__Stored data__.
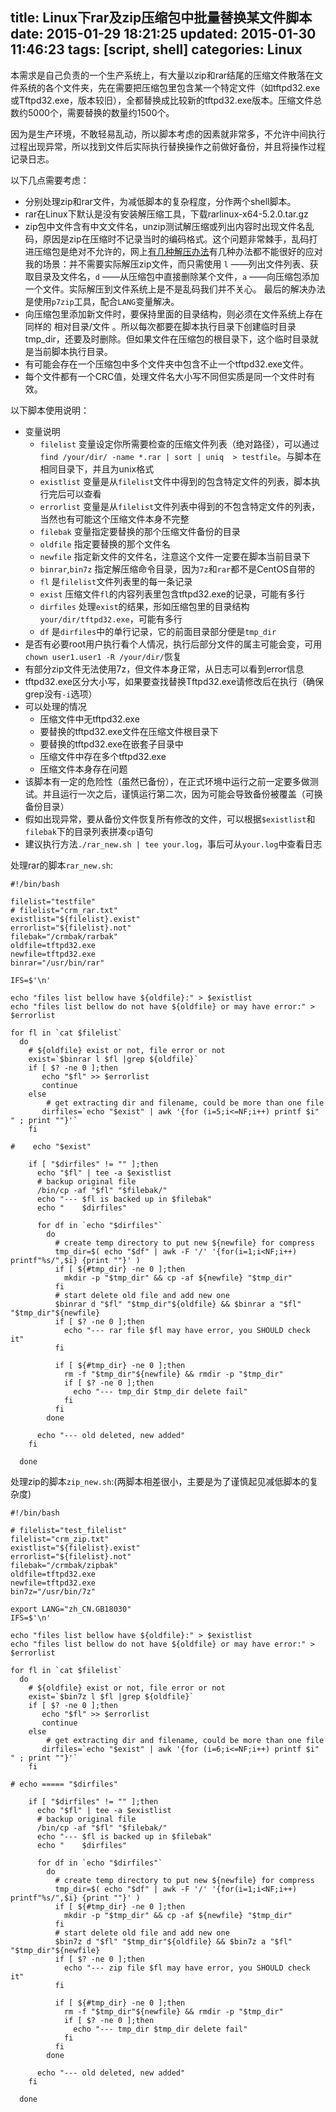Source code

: title: Linux下rar及zip压缩包中批量替换某文件脚本
date: 2015-01-29 18:21:25
updated: 2015-01-30 11:46:23
tags: [script, shell]
categories: Linux
---

本需求是自己负责的一个生产系统上，有大量以zip和rar结尾的压缩文件散落在文件系统的各个文件夹，先在需要把压缩包里包含某一个特定文件（如tftpd32.exe或Tftpd32.exe，版本较旧），全都替换成比较新的tftpd32.exe版本。压缩文件总数约5000个，需要替换的数量约1500个。

因为是生产环境，不敢轻易乱动，所以脚本考虑的因素就非常多，不允许中间执行过程出现异常，所以找到文件后实际执行替换操作之前做好备份，并且将操作过程记录日志。

以下几点需要考虑：

- 分别处理zip和rar文件，为减低脚本的复杂程度，分作两个shell脚本。
- rar在Linux下默认是没有安装解压缩工具，下载rarlinux-x64-5.2.0.tar.gz
- zip包中文件含有中文文件名，unzip测试解压缩或列出内容时出现文件名乱码，原因是zip在压缩时不记录当时的编码格式。这个问题非常棘手，乱码打进压缩包是绝对不允许的，网上[有几种解压办法](http://www.zhihu.com/question/20523036)有几种办法都不能很好的应对我的场景：并不需要实际解压zip文件，而只需使用 `l` ——列出文件列表、获取目录及文件名，`d` ——从压缩包中直接删除某个文件，`a` ——向压缩包添加一个文件。实际解压到文件系统上是不是乱码我们并不关心。
最后的解决办法是使用`p7zip`工具，配合`LANG`变量解决。
- 向压缩包里添加新文件时，要保持里面的目录结构，则必须在文件系统上存在同样的 相对目录/文件 。所以每次都要在脚本执行目录下创建临时目录tmp_dir，还要及时删除。但如果文件在压缩包的根目录下，这个临时目录就是当前脚本执行目录。
- 有可能会存在一个压缩包中多个文件夹中包含不止一个tftpd32.exe文件。
- 每个文件都有一个CRC值，处理文件名大小写不同但实质是同一个文件时有效。

<!-- more -->

以下脚本使用说明：

- 变量说明
  - `filelist` 变量设定你所需要检查的压缩文件列表（绝对路径），可以通过`find /your/dir/ -name *.rar | sort | uniq  > testfile`。与脚本在相同目录下，并且为unix格式
  - `existlist` 变量是从`filelist`文件中得到的包含特定文件的列表，脚本执行完后可以查看
  - `errorlist` 变量是从`filelist`文件列表中得到的不包含特定文件的列表，当然也有可能这个压缩文件本身不完整
  - `filebak` 变量指定要替换的那个压缩文件备份的目录
  - `oldfile` 指定要替换的那个文件名
  - `newfile` 指定新文件的文件名，注意这个文件一定要在脚本当前目录下
  - `binrar`,`bin7z` 指定解压缩命令目录，因为`7z`和`rar`都不是CentOS自带的
  - `fl` 是`filelist`文件列表里的每一条记录
  - `exist` 压缩文件`fl`的内容列表里包含tftpd32.exe的记录，可能有多行
  - `dirfiles` 处理`exist`的结果，形如压缩包里的目录结构 `your/dir/tftpd32.exe`，可能有多行
  - `df` 是`dirfiles`中的单行记录，它的前面目录部分便是`tmp_dir`
- 是否有必要root用户执行看个人情况，执行后部分文件的属主可能会变，可用`chown user1.user1 -R /your/dir/`恢复
- 有部分zip文件无法使用7z，但文件本身正常，从日志可以看到error信息
- tftpd32.exe区分大小写，如果要查找替换Tftpd32.exe请修改后在执行（确保grep没有`-i`选项）
- 可以处理的情况
  - 压缩文件中无tftpd32.exe
  - 要替换的tftpd32.exe文件在压缩文件根目录下
  - 要替换的tftpd32.exe在嵌套子目录中
  - 压缩文件中存在多个tftpd32.exe
  - 压缩文件本身存在问题
- 该脚本有一定的危险性（虽然已备份），在正式环境中运行之前一定要多做测试。并且运行一次之后，谨慎运行第二次，因为可能会导致备份被覆盖（可换备份目录）
- 假如出现异常，要从备份文件恢复所有修改的文件，可以根据`$existlist`和`filebak`下的目录列表拼凑`cp`语句
- 建议执行方法`./rar_new.sh | tee your.log`，事后可从`your.log`中查看日志

处理rar的脚本`rar_new.sh`:

```
#!/bin/bash

filelist="testfile"
# filelist="crm_rar.txt"
existlist="${filelist}.exist"
errorlist="${filelist}.not"
filebak="/crmbak/rarbak"
oldfile=tftpd32.exe                                                                                                                                          
newfile=tftpd32.exe
binrar="/usr/bin/rar"

IFS=$'\n'

echo "files list bellow have ${oldfile}:" > $existlist
echo "files list bellow do not have ${oldfile} or may have error:" > $errorlist

for fl in `cat $filelist`
  do 
    # ${oldfile} exist or not, file error or not
    exist=`$binrar l $fl |grep ${oldfile}`
    if [ $? -ne 0 ];then
       echo "$fl" >> $errorlist
       continue
    else
        # get extracting dir and filename, could be more than one file
       dirfiles=`echo "$exist" | awk '{for (i=5;i<=NF;i++) printf $i" " ; print ""}'`
    fi

#    echo "$exist"

    if [ "$dirfiles" != "" ];then
      echo "$fl" | tee -a $existlist
      # backup original file
      /bin/cp -af "$fl" "$filebak/"
      echo "--- $fl is backed up in $filebak"
      echo "    $dirfiles"

      for df in `echo "$dirfiles"`
        do
          # create temp directory to put new ${newfile} for compress
          tmp_dir=$( echo "$df" | awk -F '/' '{for(i=1;i<NF;i++) printf"%s/",$i} {print ""}' )
          if [ ${#tmp_dir} -ne 0 ];then
            mkdir -p "$tmp_dir" && cp -af ${newfile} "$tmp_dir"
          fi 
          # start delete old file and add new one
          $binrar d "$fl" "$tmp_dir"${oldfile} && $binrar a "$fl" "$tmp_dir"${newfile}
          if [ $? -ne 0 ];then                                                                                                                             
            echo "--- rar file $fl may have error, you SHOULD check it"
          fi

          if [ ${#tmp_dir} -ne 0 ];then
            rm -f "$tmp_dir"${newfile} && rmdir -p "$tmp_dir"
            if [ $? -ne 0 ];then
              echo "--- tmp_dir $tmp_dir delete fail"
            fi
          fi
        done

      echo "--- old deleted, new added"
    fi

  done
```

处理zip的脚本`zip_new.sh`:(两脚本相差很小，主要是为了谨慎起见减低脚本的复杂度)

```
#!/bin/bash

# filelist="test_filelist"
filelist="crm_zip.txt"
existlist="${filelist}.exist"
errorlist="${filelist}.not"
filebak="/crmbak/zipbak"
oldfile=tftpd32.exe
newfile=tftpd32.exe
bin7z="/usr/bin/7z"

export LANG="zh_CN.GB18030"
IFS=$'\n'

echo "files list bellow have ${oldfile}:" > $existlist
echo "files list bellow do not have ${oldfile} or may have error:" > $errorlist

for fl in `cat $filelist`
  do 
    # ${oldfile} exist or not, file error or not
    exist=`$bin7z l $fl |grep ${oldfile}`
    if [ $? -ne 0 ];then
       echo "$fl" >> $errorlist
       continue
    else
        # get extracting dir and filename, could be more than one file
       dirfiles=`echo "$exist" | awk '{for (i=6;i<=NF;i++) printf $i" " ; print ""}'`
    fi

# echo ===== "$dirfiles"

    if [ "$dirfiles" != "" ];then
      echo "$fl" | tee -a $existlist
      # backup original file
      /bin/cp -af "$fl" "$filebak/"
      echo "--- $fl is backed up in $filebak"
      echo "    $dirfiles"

      for df in `echo "$dirfiles"`
        do
          # create temp directory to put new ${newfile} for compress
          tmp_dir=$( echo "$df" | awk -F '/' '{for(i=1;i<NF;i++) printf"%s/",$i} {print ""}' )
          if [ ${#tmp_dir} -ne 0 ];then
            mkdir -p "$tmp_dir" && cp -af ${newfile} "$tmp_dir"
          fi 
          # start delete old file and add new one
          $bin7z d "$fl" "$tmp_dir"${oldfile} && $bin7z a "$fl" "$tmp_dir"${newfile}
          if [ $? -ne 0 ];then                                                                                                                             
            echo "--- zip file $fl may have error, you SHOULD check it"
          fi
 
          if [ ${#tmp_dir} -ne 0 ];then
            rm -f "$tmp_dir"${newfile} && rmdir -p "$tmp_dir"
            if [ $? -ne 0 ];then
              echo "--- tmp_dir $tmp_dir delete fail"
            fi
          fi
        done

      echo "--- old deleted, new added"
    fi

  done
```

__Exercise__. How many lines in the data above contain the string "binrar"? Reply with only the number.

__The completed task__. 4